L’arrêt rendu par la Cour administrative d’appel de Nancy le 30 juin 2025 porte sur les conditions de légalité interne d’une décision de préemption immobilière. Un acquéreur évincé a contesté la délibération d’un conseil municipal décidant d’exercer son droit de préemption urbain sur deux parcelles cadastrées au sein du territoire. Le tribunal administratif de Strasbourg a annulé cette mesure par un jugement du 2 mars 2023, estimant que la réalité du projet n’était pas établie. La commune a interjeté appel en soutenant qu’un projet de lotissement préexistait à son acte, justifiant ainsi l’intérêt général de son opération foncière contestée. Le litige porte sur l’interprétation des articles L. 210-1 et L. 300-1 du code de l’urbanisme concernant l’obligation de motivation d’une décision de préemption urbaine. Le juge administratif doit déterminer si la simple évocation d’une urbanisation future dans un rapport de présentation suffit à caractériser la réalité d’un projet. La juridiction d’appel confirme l’annulation en considérant que les éléments produits ne démontrent pas l’existence d’une opération d’aménagement concrète à la date d’exercice. L’examen de cette solution conduit à analyser l’exigence de justification d’un projet réel (I) avant d’étudier l’insuffisance des simples orientations d’urbanisme prospectives prévues par les documents locaux (II).
**I. L’exigence de justification d’un projet d’action ou d’opération d’aménagement**
**A. Le cadre légal de l’exercice du droit de préemption**
L’exercice du droit de préemption doit répondre à la réalisation d’actions ou d’opérations d’aménagement définies par les dispositions législatives du code de l’urbanisme. La collectivité doit justifier, à la date de l’acte, « de la réalité d’un projet d’action ou d’opération d’aménagement » répondant aux objets mentionnés par la loi. Cette exigence impose au titulaire du droit de démontrer que l’acquisition foncière s’inscrit dans une démarche opérationnelle concrète déjà engagée au moment de la décision. La décision doit impérativement faire apparaître la nature de ce projet pour permettre au juge administratif d’en contrôler l’existence effective et l’intérêt général suffisant.
**B. Le contrôle de la matérialité des intentions municipales**
Pour valider sa décision, l’autorité administrative doit produire des preuves tangibles attestant de la matérialité de ses intentions lors de l’exercice de son droit de préemption. En l’espèce, l’appelante invoquait l’existence d’un lotissement dont elle prétendait qu’il préexistait à la signature de la délibération litigieuse contestée par l’acquéreur initialement évincé. Les juges du fond vérifient si les délibérations antérieures ou les études techniques confirment que la collectivité portait une volonté réelle de construction de nouveaux logements. L’absence de mention d’un projet municipal spécifique dans les documents versés aux débats conduit logiquement à écarter le moyen tiré du respect des conditions légales.

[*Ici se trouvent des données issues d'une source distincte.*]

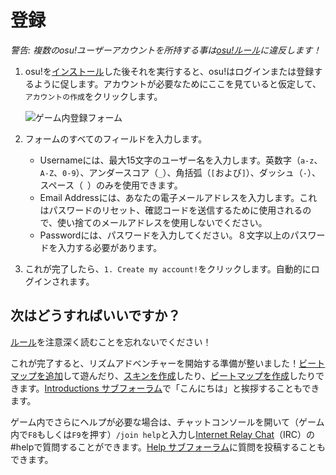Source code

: # 登録

*警告: 複数のosu!ユーザーアカウントを所持する事は[osu!ルール](/wiki/Rules)に違反します！*

1. osu!を[インストール](/wiki/Client/Installation)した後それを実行すると、osu!はログインまたは登録するように促します。アカウントが必要なためにここを見ていると仮定して、`アカウントの作成`をクリックします。

   ![ゲーム内登録フォーム](img/ingame-registration.jpg "登録フォーム")

2. フォームのすべてのフィールドを入力します。
   - Usernameには、最大15文字のユーザー名を入力します。英数字（`a-z`、`A-Z`、`0-9`）、アンダースコア（`_`）、角括弧（`[`および`]`）、ダッシュ（`-`）、スペース（` `）のみを使用できます。
   - Email Addressには、あなたの電子メールアドレスを入力します。これはパスワードのリセット、確認コードを送信するために使用されるので、使い捨てのメールアドレスを使用しないでください。
   - Passwordには、パスワードを入力してください。８文字以上のパスワードを入力する必要があります。

3. これが完了したら、`1. Create my account!`をクリックします。自動的にログインされます。

## 次はどうすればいいですか？

[ルール](/wiki/Rules)を注意深く読むことを忘れないでください！

これが完了すると、リズムアドベンチャーを開始する準備が整いました！[ビートマップを追加](/wiki/Client/Installation#ビートマップセットを追加)して遊んだり、[スキンを作成](/wiki/Skinning)したり、[ビートマップを作成](/wiki/Beatmapping)したりできます。[Introductions サブフォーラム](https://osu.ppy.sh/community/forums/8)で「こんにちは」と挨拶することもできます。

ゲーム内でさらにヘルプが必要な場合は、チャットコンソールを開いて（ゲーム内で`F8`もしくは`F9`を押す）`/join help`と入力し[Internet Relay Chat](/wiki/Community/Internet_Relay_Chat)（IRC）の#helpで質問することができます。[Help サブフォーラム](https://osu.ppy.sh/community/forums/5)に質問を投稿することもできます。
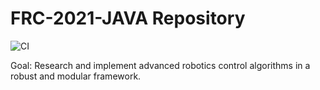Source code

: ﻿# FRC-2021-JAVA Repository
![CI](https://github.com/titan2022/FRC-2021-JAVA/workflows/CI/badge.svg)

Goal:
Research and implement advanced robotics control algorithms in a robust and modular framework.

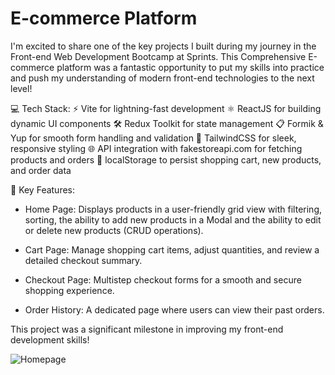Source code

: # E-commerce Platform

I'm excited to share one of the key projects I built during my journey in the Front-end Web Development Bootcamp at Sprints. This Comprehensive E-commerce platform was a fantastic opportunity to put my skills into practice and push my understanding of modern front-end technologies to the next level!

💻 Tech Stack:
⚡ Vite for lightning-fast development
⚛️ ReactJS for building dynamic UI components
🛠️ Redux Toolkit for state management
📋 Formik & Yup for smooth form handling and validation
🎨 TailwindCSS for sleek, responsive styling
🌐 API integration with fakestoreapi.com for fetching products and orders
🛒 localStorage to persist shopping cart, new products, and order data

🌟 Key Features:
- Home Page: Displays products in a user-friendly grid view with filtering, sorting, the ability to add new products in a Modal and the ability to edit or delete new products (CRUD operations).

- Cart Page: Manage shopping cart items, adjust quantities, and review a detailed checkout summary.

- Checkout Page: Multistep checkout forms for a smooth and secure shopping experience.

- Order History: A dedicated page where users can view their past orders.

This project was a significant milestone in improving my front-end development skills!

![Homepage](https://github.com/user-attachments/assets/12a48b92-2373-4a82-b1fd-b6209355e10f)
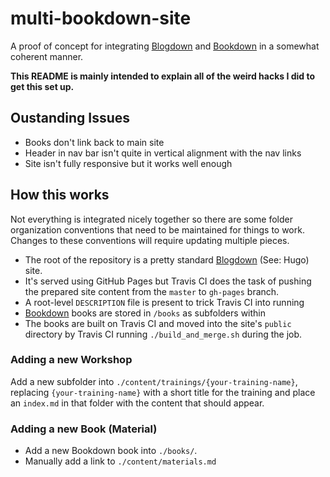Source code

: # multi-bookdown-site

A proof of concept for integrating [Blogdown](https://github.com/rstudio/blogdown) and [Bookdown](https://bookdown.org) in a somewhat coherent manner.

**This README is mainly intended to explain all of the weird hacks I did to get this set up.**

## Oustanding Issues

- Books don't link back to main site
- Header in nav bar isn't quite in vertical alignment with the nav links
- Site isn't fully responsive but it works well enough

## How this works

Not everything is integrated nicely together so there are some folder organization conventions that need to be maintained for things to work.
Changes to these conventions will require updating multiple pieces.

- The root of the repository is a pretty standard [Blogdown](https://github.com/rstudio/blogdown) (See: Hugo) site.
- It's served using GitHub Pages but Travis CI does the task of pushing the prepared site content from the `master` to `gh-pages` branch.
- A root-level `DESCRIPTION` file is present to trick Travis CI into running
- [Bookdown](https://bookdown.org) books are stored in `/books` as subfolders within
- The books are built on Travis CI and moved into the site's `public` directory by Travis CI running `./build_and_merge.sh` during the job.


### Adding a new Workshop

Add a new subfolder into `./content/trainings/{your-training-name}`, replacing `{your-training-name}` with a short title for the training and place an `index.md` in that folder with the content that should appear.

### Adding a new Book (Material)

- Add a new Bookdown book into `./books/`.
- Manually add a link to `./content/materials.md`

L’exigence de matérialité de l’opération d’aménagement étant une condition impérative de légalité, il convient d’étudier l’impact des vagues intentions d’urbanisation future comme fondement de l’acte.
**II. L’insuffisance des orientations d’urbanisme prospectives**
**A. La portée limitée du classement en zone urbaine future**
Le seul classement des parcelles en zone urbaine future par le plan local d’urbanisme intercommunal ne saurait constituer, par lui-même, la preuve d’un projet réel. La Cour relève que le rapport de présentation évoque seulement « une urbanisation à long terme devant combler une fenêtre d’urbanisation au cœur de l’espace bâti ». Cette orientation programmatique constitue une simple intention d’aménagement globale sans pour autant se traduire par une opération foncière immédiatement réalisable ou précisément identifiée. L’existence d’un emplacement réservé pour créer un accès au nord de la zone litigieuse est également jugée insuffisante pour fonder la légalité de l’acte municipal.
**B. La nécessaire distinction entre réserve foncière et opération identifiée**
La loi autorise la constitution de réserves foncières mais celle-ci doit s’insérer dans un cadre juridique strict souvent lié à la création de zones d’aménagement. En l’espèce, le projet de zone d’aménagement différé mentionné par la commune concernait un secteur géographique totalement distinct de celui des parcelles faisant l’objet de la vente. La juridiction souligne que le potentiel théorique de logements mentionné dans les documents d’urbanisme ne peut être valablement assimilé à un projet porté directement par la commune. Dès lors, la Cour administrative d’appel de Nancy confirme que l’usage du droit de préemption était ici dépourvu de base factuelle suffisamment certaine au regard du droit.